- What you have to do -
Please print every line from the one containing "en cuanto /" through the last line of the records below, exactly as written and nothing more.
+++ Records for this exercise
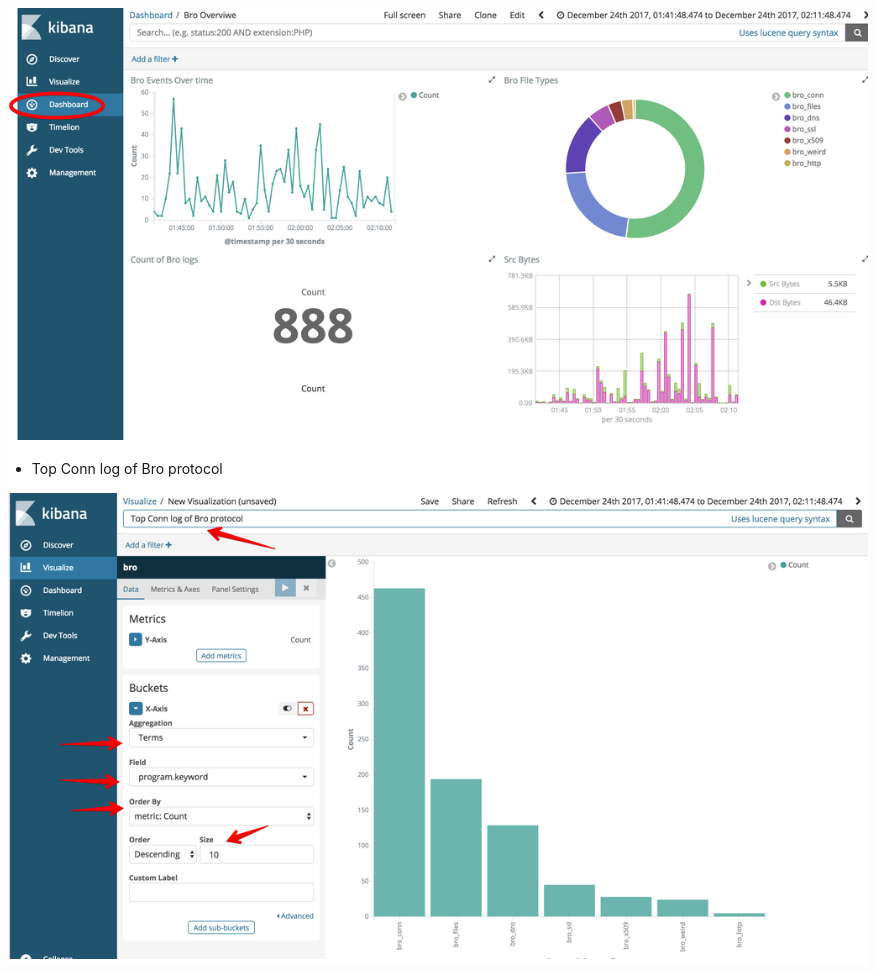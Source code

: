 ![img](img/Bro%20Overviwe%20-%20Kibana%202017-12-25%2002-14-44.png)

-   Top Conn log of Bro protocol

![img](img/Top%20conn%20log.png)

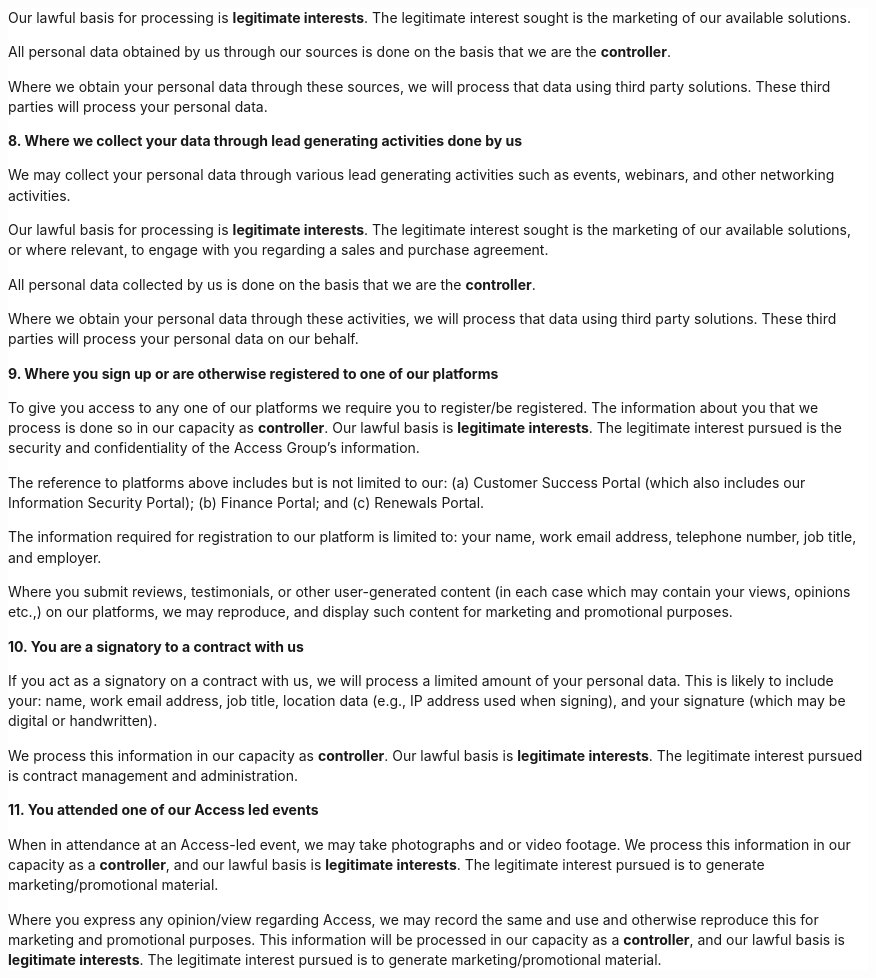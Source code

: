 Our lawful basis for processing is **legitimate interests**. The legitimate interest sought is the marketing of our available solutions.

All personal data obtained by us through our sources is done on the basis that we are the **controller**. 

Where we obtain your personal data through these sources, we will process that data using third party solutions. These third parties will process your personal data.

**8\. Where we collect your data through lead generating activities done by us**

We may collect your personal data through various lead generating activities such as events, webinars, and other networking activities.

Our lawful basis for processing is **legitimate interests**. The legitimate interest sought is the marketing of our available solutions, or where relevant, to engage with you regarding a sales and purchase agreement.

All personal data collected by us is done on the basis that we are the **controller**.

Where we obtain your personal data through these activities, we will process that data using third party solutions. These third parties will process your personal data on our behalf.

**9\. Where you sign up or are otherwise registered to one of our platforms**

To give you access to any one of our platforms we require you to register/be registered. The information about you that we process is done so in our capacity as **controller**. Our lawful basis is **legitimate interests**. The legitimate interest pursued is the security and confidentiality of the Access Group’s information.

The reference to platforms above includes but is not limited to our: (a) Customer Success Portal (which also includes our Information Security Portal); (b) Finance Portal; and (c) Renewals Portal.

The information required for registration to our platform is limited to: your name, work email address, telephone number, job title, and employer.

Where you submit reviews, testimonials, or other user-generated content (in each case which may contain your views, opinions etc.,) on our platforms, we may reproduce, and display such content for marketing and promotional purposes.

**10\. You are a signatory to a contract with us**

If you act as a signatory on a contract with us, we will process a limited amount of your personal data. This is likely to include your: name, work email address, job title, location data (e.g., IP address used when signing), and your signature (which may be digital or handwritten).

We process this information in our capacity as **controller**. Our lawful basis is **legitimate interests**. The legitimate interest pursued is contract management and administration.

**11\. You attended one of our Access led events**

When in attendance at an Access-led event, we may take photographs and or video footage. We process this information in our capacity as a **controller**, and our lawful basis is **legitimate interests**. The legitimate interest pursued is to generate marketing/promotional material.

Where you express any opinion/view regarding Access, we may record the same and use and otherwise reproduce this for marketing and promotional purposes. This information will be processed in our capacity as a **controller**, and our lawful basis is **legitimate interests**. The legitimate interest pursued is to generate marketing/promotional material.
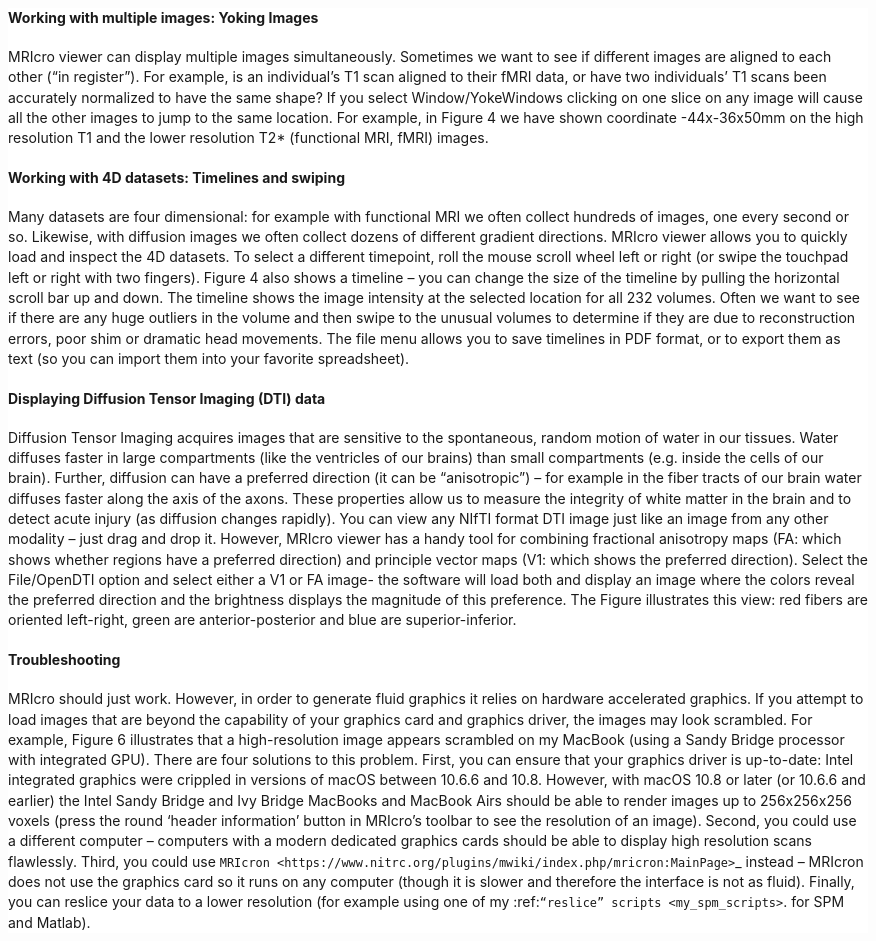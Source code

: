 #### Working with multiple images: Yoking Images

MRIcro viewer can display multiple images simultaneously. Sometimes we want to see if different images are aligned to each other (“in register”). For example, is an individual’s T1 scan aligned to their fMRI data, or have two individuals’ T1 scans been accurately normalized to have the same shape? If you select Window/YokeWindows clicking on one slice on any image will cause all the other images to jump to the same location. For example, in Figure 4 we have shown coordinate -44x-36x50mm on the high resolution T1 and the lower resolution T2* (functional MRI, fMRI) images.

#### Working with 4D datasets: Timelines and swiping

Many datasets are four dimensional: for example with functional MRI we often collect hundreds of images, one every second or so. Likewise, with diffusion images we often collect dozens of different gradient directions. MRIcro viewer allows you to quickly load and inspect the 4D datasets. To select a different timepoint, roll the mouse scroll wheel left or right (or swipe the touchpad left or right with two fingers). Figure 4 also shows a timeline – you can change the size of the timeline by pulling the horizontal scroll bar up and down. The timeline shows the image intensity at the selected location for all 232 volumes. Often we want to see if there are any huge outliers in the volume and then swipe to the unusual volumes to determine if they are due to reconstruction errors, poor shim or dramatic head movements. The file menu allows you to save timelines in PDF format, or to export them as text (so you can import them into your favorite spreadsheet).

#### Displaying Diffusion Tensor Imaging (DTI) data

Diffusion Tensor Imaging acquires images that are sensitive to the spontaneous, random motion of water in our tissues. Water diffuses faster in large compartments (like the ventricles of our brains) than small compartments (e.g. inside the cells of our brain). Further, diffusion can have a preferred direction (it can be “anisotropic”) – for example in the fiber tracts of our brain water diffuses faster along the axis of the axons. These properties allow us to measure the integrity of white matter in the brain and to detect acute injury (as diffusion changes rapidly). You can view any NIfTI format DTI image just like an image from any other modality – just drag and drop it. However, MRIcro viewer has a handy tool for combining fractional anisotropy maps (FA: which shows whether regions have a preferred direction) and principle vector maps (V1: which shows the preferred direction). Select the File/OpenDTI option and select either a V1 or FA image- the software will load both and display an image where the colors reveal the preferred direction and the brightness displays the magnitude of this preference. The Figure illustrates this view: red fibers are oriented left-right, green are anterior-posterior and blue are superior-inferior.

#### Troubleshooting

MRIcro should just work. However, in order to generate fluid graphics it relies on hardware accelerated graphics. If you attempt to load images that are beyond the capability of your graphics card and graphics driver, the images may look scrambled. For example, Figure 6 illustrates that a high-resolution image appears scrambled on my MacBook (using a Sandy Bridge processor with integrated GPU). There are four solutions to this problem. First, you can ensure that your graphics driver is up-to-date: Intel integrated graphics were crippled in versions of macOS between 10.6.6 and 10.8. However, with macOS 10.8 or later (or 10.6.6 and earlier) the Intel Sandy Bridge and Ivy Bridge MacBooks and MacBook Airs should be able to render images up to 256x256x256 voxels (press the round ‘header information’ button in MRIcro’s toolbar to see the resolution of an image). Second, you could use a different computer – computers with a modern dedicated graphics cards should be able to display high resolution scans flawlessly. Third, you could use `MRIcron <https://www.nitrc.org/plugins/mwiki/index.php/mricron:MainPage>`_ instead – MRIcron does not use the graphics card so it runs on any computer (though it is slower and therefore the interface is not as fluid). Finally, you can reslice your data to a lower resolution (for example using one of my :ref:`“reslice” scripts <my_spm_scripts>`. for SPM and Matlab).
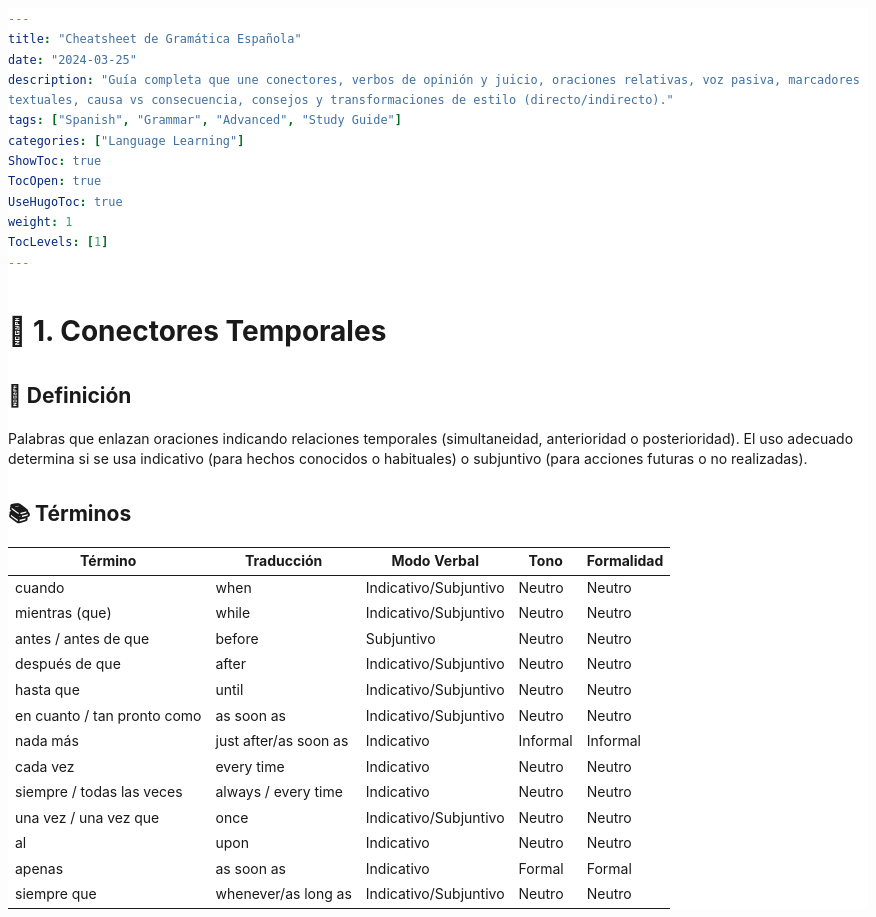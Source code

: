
 ```yaml
---
title: "Cheatsheet de Gramática Española"
date: "2024-03-25"
description: "Guía completa que une conectores, verbos de opinión y juicio, oraciones relativas, voz pasiva, marcadores textuales, causa vs consecuencia, consejos y transformaciones de estilo (directo/indirecto)."
tags: ["Spanish", "Grammar", "Advanced", "Study Guide"]
categories: ["Language Learning"]
ShowToc: true
TocOpen: true
UseHugoToc: true
weight: 1
TocLevels: [1]
---
```


# 💭 1. Conectores Temporales

## 📝 Definición
Palabras que enlazan oraciones indicando relaciones temporales (simultaneidad, anterioridad o posterioridad). El uso adecuado determina si se usa indicativo (para hechos conocidos o habituales) o subjuntivo (para acciones futuras o no realizadas).

## 📚 Términos

| Término | Traducción | Modo Verbal | Tono | Formalidad |
|---------|------------|--------------|------|------------|
| cuando | when | Indicativo/Subjuntivo | Neutro | Neutro |
| mientras (que) | while | Indicativo/Subjuntivo | Neutro | Neutro |
| antes / antes de que | before | Subjuntivo | Neutro | Neutro |
| después de que | after | Indicativo/Subjuntivo | Neutro | Neutro |
| hasta que | until | Indicativo/Subjuntivo | Neutro | Neutro |
| en cuanto / tan pronto como | as soon as | Indicativo/Subjuntivo | Neutro | Neutro |
| nada más | just after/as soon as | Indicativo | Informal | Informal |
| cada vez | every time | Indicativo | Neutro | Neutro |
| siempre / todas las veces | always / every time | Indicativo | Neutro | Neutro |
| una vez / una vez que | once | Indicativo/Subjuntivo | Neutro | Neutro |
| al | upon | Indicativo | Neutro | Neutro |
| apenas | as soon as | Indicativo | Formal | Formal |
| siempre que | whenever/as long as | Indicativo/Subjuntivo | Neutro | Neutro |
++++++
- Response to this task -
| en cuanto / tan pronto como | as soon as | Indicativo/Subjuntivo | Neutro | Neutro |
| nada más | just after/as soon as | Indicativo | Informal | Informal |
| cada vez | every time | Indicativo | Neutro | Neutro |
| siempre / todas las veces | always / every time | Indicativo | Neutro | Neutro |
| una vez / una vez que | once | Indicativo/Subjuntivo | Neutro | Neutro |
| al | upon | Indicativo | Neutro | Neutro |
| apenas | as soon as | Indicativo | Formal | Formal |
| siempre que | whenever/as long as | Indicativo/Subjuntivo | Neutro | Neutro |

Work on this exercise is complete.